Dans ma province, la Colombie-Britannique, les Premières Nations et le gouvernement provincial ont conclu une entente de 25 ans en 2018 afin de créer le partenariat limité de partage des revenus issus du jeu pour obtenir une source de financement à long terme qui permettra d’investir dans les priorités de leur collectivité. En vertu de l’accord, 7 % du revenu net de la British Columbia Lottery Corporation, la société des loteries de la province, seront partagés avec les Premières Nations.

Qu’advient-il de ces accords et de tous les autres au Canada? Plus important encore, qu’en est-il des organismes de bienfaisance et des organismes sans but lucratif qui dépendent de ces fonds?

Nombre de sociétés des loteries provinciales consacrent une part de leurs revenus au soutien d’organismes de bienfaisance et d’initiatives communautaires. Ces fonds sont souvent dirigés vers la recherche sur les soins de santé, les programmes d’éducation, le développement des sports, des événements culturels et d’autres causes louables, ce qui est profitable pour l’ensemble de la société. Est-ce que l’argent généré par les changements proposés dans le projet de loi S-268 visera à poursuivre cette longue tradition au Canada? En reconnaissant les droits des Autochtones à l’autodétermination, qui sera déterminée par la Première Nation, cela n’ouvre-t-il pas la voie à un avantage injuste pour les établissements de jeux qui ne sont pas tenus de rediriger une part de leurs profits dans la collectivité?
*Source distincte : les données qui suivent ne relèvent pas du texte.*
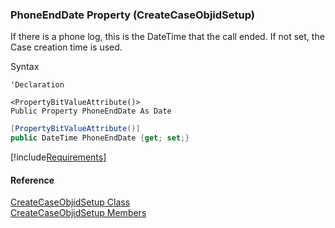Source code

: ﻿### PhoneEndDate Property (CreateCaseObjidSetup)

If there is a phone log, this is the DateTime that the call ended. If not set, the Case creation time is used.

Syntax

```vbnet
'Declaration

<PropertyBitValueAttribute()>
Public Property PhoneEndDate As Date
```

```csharp
[PropertyBitValueAttribute()]
public DateTime PhoneEndDate {get; set;}
```

[!include[Requirements](../partials/requirements.md)]

#### Reference

[CreateCaseObjidSetup Class](FChoice.Toolkits.Clarify~FChoice.Toolkits.Clarify.Support.CreateCaseObjidSetup.md)  
[CreateCaseObjidSetup Members](FChoice.Toolkits.Clarify~FChoice.Toolkits.Clarify.Support.CreateCaseObjidSetup_members.md)
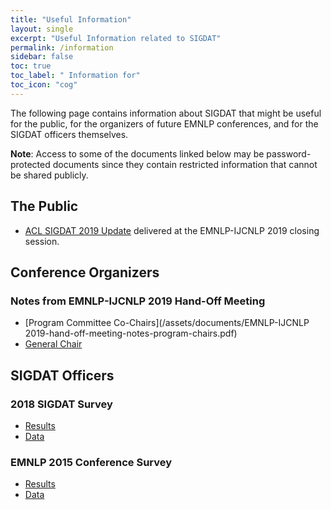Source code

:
 ```yaml
---
title: "Useful Information"
layout: single
excerpt: "Useful Information related to SIGDAT"
permalink: /information
sidebar: false
toc: true
toc_label: " Information for"
toc_icon: "cog"
---
```


The following page contains information about SIGDAT that might be useful for the public, for the organizers of future EMNLP conferences, and for the SIGDAT officers themselves. 

**Note**: Access to some of the documents linked below may be password-protected documents since they contain restricted information that cannot be shared publicly.

## The Public

- [ACL SIGDAT 2019 Update](/assets/documents/SIGDAT-2019-update.pdf) delivered at the EMNLP-IJCNLP 2019 closing session.

## Conference Organizers

### Notes from EMNLP-IJCNLP 2019 Hand-Off Meeting

- [Program Committee Co-Chairs](/assets/documents/EMNLP-IJCNLP 2019-hand-off-meeting-notes-program-chairs.pdf) 
- [General Chair](/assets/documents/EMNLP-IJCNLP-2019-handoff-meeting-notes-general-chair.pdf)

## SIGDAT Officers

### 2018 SIGDAT Survey
- [Results](/assets/documents/2018-SIGDAT-survey-results.pdf)
- [Data](https://docs.google.com/spreadsheets/d/1_ArUQdgttqlHjrcsE4SOGwpQhVPT-rrjV0lrmSjUr_s/edit?usp=sharing)

### EMNLP 2015 Conference Survey 
- [Results](/assets/documents/EMNLP-2015-post-conference-survey-google-forms.pdf)
- [Data](https://docs.google.com/spreadsheets/d/1MAiqf3jAGbLf5aSx06IhnhnvDGfStJdZQKzZBDzYPQQ/edit?usp=sharing) 

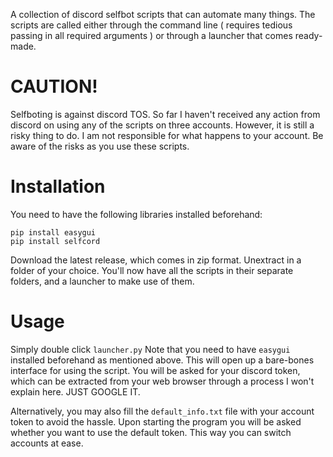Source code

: A collection of discord selfbot scripts that can automate many things. The scripts are called either through the command line ( requires tedious passing in all required arguments ) or
through a launcher that comes ready-made.
# CAUTION!
Selfboting is against discord TOS. So far I haven't received any action from discord on using any of the scripts on three accounts. However, it is still a risky thing to do. 
I am not responsible for what happens to your account. Be aware of the risks as you use these scripts.
# Installation
You need to have the following libraries installed beforehand:
```
pip install easygui
pip install selfcord
```
Download the latest release, which comes in zip format. Unextract in a folder of your choice.
You'll now have all the scripts in their separate folders, and a launcher to make use of them.
# Usage
Simply double click `launcher.py` Note that you need to have `easygui` installed beforehand as mentioned above. This will open up a bare-bones interface for using the script.
You will be asked for your discord token, which can be extracted from your web browser through a process I won't explain here. JUST GOOGLE IT.

Alternatively, you may also fill the `default_info.txt` file with your account token to avoid the hassle. 
Upon starting the program you will be asked whether you want to use the default token. This way you can switch accounts at ease.
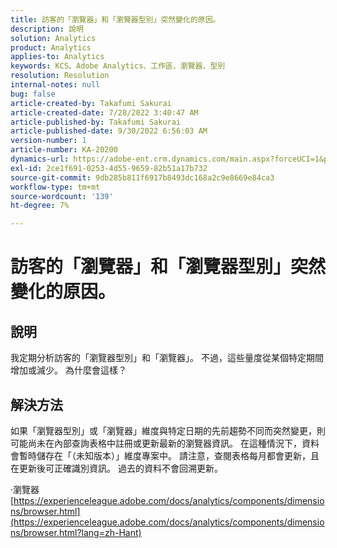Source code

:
 ```yaml
---
title: 訪客的「瀏覽器」和「瀏覽器型別」突然變化的原因。
description: 說明
solution: Analytics
product: Analytics
applies-to: Analytics
keywords: KCS、Adobe Analytics、工作區、瀏覽器、型別
resolution: Resolution
internal-notes: null
bug: false
article-created-by: Takafumi Sakurai
article-created-date: 7/28/2022 3:40:47 AM
article-published-by: Takafumi Sakurai
article-published-date: 9/30/2022 6:56:03 AM
version-number: 1
article-number: KA-20200
dynamics-url: https://adobe-ent.crm.dynamics.com/main.aspx?forceUCI=1&pagetype=entityrecord&etn=knowledgearticle&id=7338840c-270e-ed11-82e5-000d3a379369
exl-id: 2ce1f691-0253-4d55-9659-82b51a17b732
source-git-commit: 9db285b811f6917b8493dc168a2c9e8669e84ca3
workflow-type: tm+mt
source-wordcount: '139'
ht-degree: 7%

---
```


# 訪客的「瀏覽器」和「瀏覽器型別」突然變化的原因。

## 說明

我定期分析訪客的「瀏覽器型別」和「瀏覽器」。 不過，這些量度從某個特定期間增加或減少。 為什麼會這樣？

## 解決方法


如果「瀏覽器型別」或「瀏覽器」維度與特定日期的先前趨勢不同而突然變更，則可能尚未在內部查詢表格中註冊或更新最新的瀏覽器資訊。 在這種情況下，資料會暫時儲存在「（未知版本）」維度專案中。 請注意，查閱表格每月都會更新，且在更新後可正確識別資訊。 過去的資料不會回溯更新。

·瀏覽器
[https://experienceleague.adobe.com/docs/analytics/components/dimensions/browser.html](https://experienceleague.adobe.com/docs/analytics/components/dimensions/browser.html?lang=zh-Hant)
Allons-nous voir apparaître des casinos partout au pays qui passent outre les règlements de la santé publique en matière de tabagisme, comme on le constate dans les casinos exploités dans les réserves et qui relèvent de la Saskatchewan Indian Gaming Authority, la société autochtone des jeux en Saskatchewan? La réglementation sur la consommation d’alcool sera-t-elle modifiée? Le projet de loi S-268 va-t-il perpétuer un avantage injuste pour les casinos administrés par les Premières Nations partout au pays?

Je ne sais pas quelles pourraient être les réponses à toutes ces questions. Le projet de loi S-268 doit faire l’objet d’un examen complet en comité, où des experts du domaine des jeux en ligne et conventionnels pourront nous faire part de leurs réflexions.

Nous devons entendre les Premières Nations qui sont pour et contre le projet de loi, et nous devons entendre les autorités sanitaires, les organismes de bienfaisance, les provinces et les juristes au sujet des ramifications du projet de loi S-268.

Il est de notre devoir, en tant que parlementaires, d’examiner minutieusement les projets de loi dont nous sommes saisis, et j’ai hâte d’avoir l’occasion de le faire au comité.

Merci, chers collègues.

Son Honneur la Présidente [ - ]

Vous plaît-il, honorables sénateurs, d’adopter la motion?

Des voix : D’accord.

Une voix : Avec dissidence.

(La motion est adoptée et le projet de loi est lu pour la deuxième fois, avec dissidence.)